YOUR OBJECTIVE:
The response must restate all of the data word for word.
··· DATA FOR THIS EXERCISE
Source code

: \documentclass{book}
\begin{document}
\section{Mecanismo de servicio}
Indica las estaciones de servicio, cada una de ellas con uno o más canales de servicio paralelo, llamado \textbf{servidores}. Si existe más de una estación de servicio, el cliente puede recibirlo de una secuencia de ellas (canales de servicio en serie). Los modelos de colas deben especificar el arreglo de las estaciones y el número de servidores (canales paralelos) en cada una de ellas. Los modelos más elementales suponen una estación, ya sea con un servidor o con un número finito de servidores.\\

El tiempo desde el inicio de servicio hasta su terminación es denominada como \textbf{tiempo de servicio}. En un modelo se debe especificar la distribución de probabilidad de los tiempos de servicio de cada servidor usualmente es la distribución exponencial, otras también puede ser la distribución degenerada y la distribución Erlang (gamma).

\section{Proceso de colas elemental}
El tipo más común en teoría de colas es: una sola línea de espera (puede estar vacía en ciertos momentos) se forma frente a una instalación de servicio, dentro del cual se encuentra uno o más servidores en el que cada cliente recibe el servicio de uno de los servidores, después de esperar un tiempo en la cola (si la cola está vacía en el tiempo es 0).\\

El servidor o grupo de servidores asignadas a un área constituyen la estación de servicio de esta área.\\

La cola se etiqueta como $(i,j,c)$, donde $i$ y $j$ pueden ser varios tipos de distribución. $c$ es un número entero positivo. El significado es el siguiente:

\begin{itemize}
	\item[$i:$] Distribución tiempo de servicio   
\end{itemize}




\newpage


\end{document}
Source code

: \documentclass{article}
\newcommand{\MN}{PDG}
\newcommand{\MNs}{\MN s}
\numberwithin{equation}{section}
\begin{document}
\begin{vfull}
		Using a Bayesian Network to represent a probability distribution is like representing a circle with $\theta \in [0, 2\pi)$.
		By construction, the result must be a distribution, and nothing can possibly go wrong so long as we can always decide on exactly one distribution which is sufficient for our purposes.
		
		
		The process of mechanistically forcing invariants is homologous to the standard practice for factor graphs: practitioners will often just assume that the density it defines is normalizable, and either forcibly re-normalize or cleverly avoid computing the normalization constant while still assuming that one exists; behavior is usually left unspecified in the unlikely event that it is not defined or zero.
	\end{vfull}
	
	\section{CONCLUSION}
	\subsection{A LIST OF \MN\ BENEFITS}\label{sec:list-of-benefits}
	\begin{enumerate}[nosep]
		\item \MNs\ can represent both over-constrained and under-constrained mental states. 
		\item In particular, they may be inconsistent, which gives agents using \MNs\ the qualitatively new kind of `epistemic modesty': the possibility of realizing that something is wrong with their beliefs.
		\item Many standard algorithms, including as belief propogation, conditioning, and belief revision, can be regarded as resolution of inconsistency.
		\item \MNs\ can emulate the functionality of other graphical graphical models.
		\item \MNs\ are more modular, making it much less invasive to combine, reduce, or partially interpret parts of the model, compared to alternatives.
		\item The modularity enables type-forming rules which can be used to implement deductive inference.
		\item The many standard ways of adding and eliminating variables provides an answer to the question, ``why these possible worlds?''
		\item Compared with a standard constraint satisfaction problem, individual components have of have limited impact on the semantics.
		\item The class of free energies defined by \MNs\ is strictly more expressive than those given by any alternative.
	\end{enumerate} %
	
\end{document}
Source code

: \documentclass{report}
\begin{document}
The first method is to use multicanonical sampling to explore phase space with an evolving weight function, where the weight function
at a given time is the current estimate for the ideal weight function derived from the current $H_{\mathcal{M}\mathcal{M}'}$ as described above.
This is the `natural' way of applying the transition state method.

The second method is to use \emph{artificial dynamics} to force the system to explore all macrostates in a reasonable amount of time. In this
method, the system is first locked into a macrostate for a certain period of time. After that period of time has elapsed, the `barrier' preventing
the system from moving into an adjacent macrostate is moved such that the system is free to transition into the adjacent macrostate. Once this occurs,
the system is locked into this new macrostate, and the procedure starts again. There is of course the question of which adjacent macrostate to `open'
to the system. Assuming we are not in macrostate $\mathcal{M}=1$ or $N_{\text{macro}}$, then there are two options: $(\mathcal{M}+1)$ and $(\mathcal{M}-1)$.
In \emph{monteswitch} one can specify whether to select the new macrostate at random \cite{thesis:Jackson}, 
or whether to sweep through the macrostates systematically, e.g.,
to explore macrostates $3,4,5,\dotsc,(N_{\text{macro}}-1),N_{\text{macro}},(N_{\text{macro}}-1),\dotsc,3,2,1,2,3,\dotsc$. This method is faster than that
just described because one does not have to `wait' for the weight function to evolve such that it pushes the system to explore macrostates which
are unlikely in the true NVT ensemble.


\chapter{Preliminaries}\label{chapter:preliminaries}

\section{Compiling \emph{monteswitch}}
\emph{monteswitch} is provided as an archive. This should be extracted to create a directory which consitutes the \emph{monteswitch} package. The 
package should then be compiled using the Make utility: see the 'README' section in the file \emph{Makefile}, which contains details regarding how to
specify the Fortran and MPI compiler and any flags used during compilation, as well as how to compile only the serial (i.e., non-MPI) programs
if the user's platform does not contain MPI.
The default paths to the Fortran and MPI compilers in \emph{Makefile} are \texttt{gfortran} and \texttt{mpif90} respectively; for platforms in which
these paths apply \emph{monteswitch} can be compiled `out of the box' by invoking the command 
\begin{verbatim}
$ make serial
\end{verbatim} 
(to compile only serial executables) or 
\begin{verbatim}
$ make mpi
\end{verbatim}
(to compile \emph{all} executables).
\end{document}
······
EXPECTED ANSWER:
Source code

: \documentclass{book}
\begin{document}
\section{Mecanismo de servicio}
Indica las estaciones de servicio, cada una de ellas con uno o más canales de servicio paralelo, llamado \textbf{servidores}. Si existe más de una estación de servicio, el cliente puede recibirlo de una secuencia de ellas (canales de servicio en serie). Los modelos de colas deben especificar el arreglo de las estaciones y el número de servidores (canales paralelos) en cada una de ellas. Los modelos más elementales suponen una estación, ya sea con un servidor o con un número finito de servidores.\\

El tiempo desde el inicio de servicio hasta su terminación es denominada como \textbf{tiempo de servicio}. En un modelo se debe especificar la distribución de probabilidad de los tiempos de servicio de cada servidor usualmente es la distribución exponencial, otras también puede ser la distribución degenerada y la distribución Erlang (gamma).

\section{Proceso de colas elemental}
El tipo más común en teoría de colas es: una sola línea de espera (puede estar vacía en ciertos momentos) se forma frente a una instalación de servicio, dentro del cual se encuentra uno o más servidores en el que cada cliente recibe el servicio de uno de los servidores, después de esperar un tiempo en la cola (si la cola está vacía en el tiempo es 0).\\

El servidor o grupo de servidores asignadas a un área constituyen la estación de servicio de esta área.\\

La cola se etiqueta como $(i,j,c)$, donde $i$ y $j$ pueden ser varios tipos de distribución. $c$ es un número entero positivo. El significado es el siguiente:

\begin{itemize}
	\item[$i:$] Distribución tiempo de servicio   
\end{itemize}




\newpage


\end{document}
Source code

: \documentclass{article}
\newcommand{\MN}{PDG}
\newcommand{\MNs}{\MN s}
\numberwithin{equation}{section}
\begin{document}
\begin{vfull}
		Using a Bayesian Network to represent a probability distribution is like representing a circle with $\theta \in [0, 2\pi)$.
		By construction, the result must be a distribution, and nothing can possibly go wrong so long as we can always decide on exactly one distribution which is sufficient for our purposes.
		
		
		The process of mechanistically forcing invariants is homologous to the standard practice for factor graphs: practitioners will often just assume that the density it defines is normalizable, and either forcibly re-normalize or cleverly avoid computing the normalization constant while still assuming that one exists; behavior is usually left unspecified in the unlikely event that it is not defined or zero.
	\end{vfull}
	
	\section{CONCLUSION}
	\subsection{A LIST OF \MN\ BENEFITS}\label{sec:list-of-benefits}
	\begin{enumerate}[nosep]
		\item \MNs\ can represent both over-constrained and under-constrained mental states. 
		\item In particular, they may be inconsistent, which gives agents using \MNs\ the qualitatively new kind of `epistemic modesty': the possibility of realizing that something is wrong with their beliefs.
		\item Many standard algorithms, including as belief propogation, conditioning, and belief revision, can be regarded as resolution of inconsistency.
		\item \MNs\ can emulate the functionality of other graphical graphical models.
		\item \MNs\ are more modular, making it much less invasive to combine, reduce, or partially interpret parts of the model, compared to alternatives.
		\item The modularity enables type-forming rules which can be used to implement deductive inference.
		\item The many standard ways of adding and eliminating variables provides an answer to the question, ``why these possible worlds?''
		\item Compared with a standard constraint satisfaction problem, individual components have of have limited impact on the semantics.
		\item The class of free energies defined by \MNs\ is strictly more expressive than those given by any alternative.
	\end{enumerate} %
	
\end{document}
Source code

: \documentclass{report}
\begin{document}
The first method is to use multicanonical sampling to explore phase space with an evolving weight function, where the weight function
at a given time is the current estimate for the ideal weight function derived from the current $H_{\mathcal{M}\mathcal{M}'}$ as described above.
This is the `natural' way of applying the transition state method.

The second method is to use \emph{artificial dynamics} to force the system to explore all macrostates in a reasonable amount of time. In this
method, the system is first locked into a macrostate for a certain period of time. After that period of time has elapsed, the `barrier' preventing
the system from moving into an adjacent macrostate is moved such that the system is free to transition into the adjacent macrostate. Once this occurs,
the system is locked into this new macrostate, and the procedure starts again. There is of course the question of which adjacent macrostate to `open'
to the system. Assuming we are not in macrostate $\mathcal{M}=1$ or $N_{\text{macro}}$, then there are two options: $(\mathcal{M}+1)$ and $(\mathcal{M}-1)$.
In \emph{monteswitch} one can specify whether to select the new macrostate at random \cite{thesis:Jackson}, 
or whether to sweep through the macrostates systematically, e.g.,
to explore macrostates $3,4,5,\dotsc,(N_{\text{macro}}-1),N_{\text{macro}},(N_{\text{macro}}-1),\dotsc,3,2,1,2,3,\dotsc$. This method is faster than that
just described because one does not have to `wait' for the weight function to evolve such that it pushes the system to explore macrostates which
are unlikely in the true NVT ensemble.


\chapter{Preliminaries}\label{chapter:preliminaries}

\section{Compiling \emph{monteswitch}}
\emph{monteswitch} is provided as an archive. This should be extracted to create a directory which consitutes the \emph{monteswitch} package. The 
package should then be compiled using the Make utility: see the 'README' section in the file \emph{Makefile}, which contains details regarding how to
specify the Fortran and MPI compiler and any flags used during compilation, as well as how to compile only the serial (i.e., non-MPI) programs
if the user's platform does not contain MPI.
The default paths to the Fortran and MPI compilers in \emph{Makefile} are \texttt{gfortran} and \texttt{mpif90} respectively; for platforms in which
these paths apply \emph{monteswitch} can be compiled `out of the box' by invoking the command 
\begin{verbatim}
$ make serial
\end{verbatim} 
(to compile only serial executables) or 
\begin{verbatim}
$ make mpi
\end{verbatim}
(to compile \emph{all} executables).
\end{document}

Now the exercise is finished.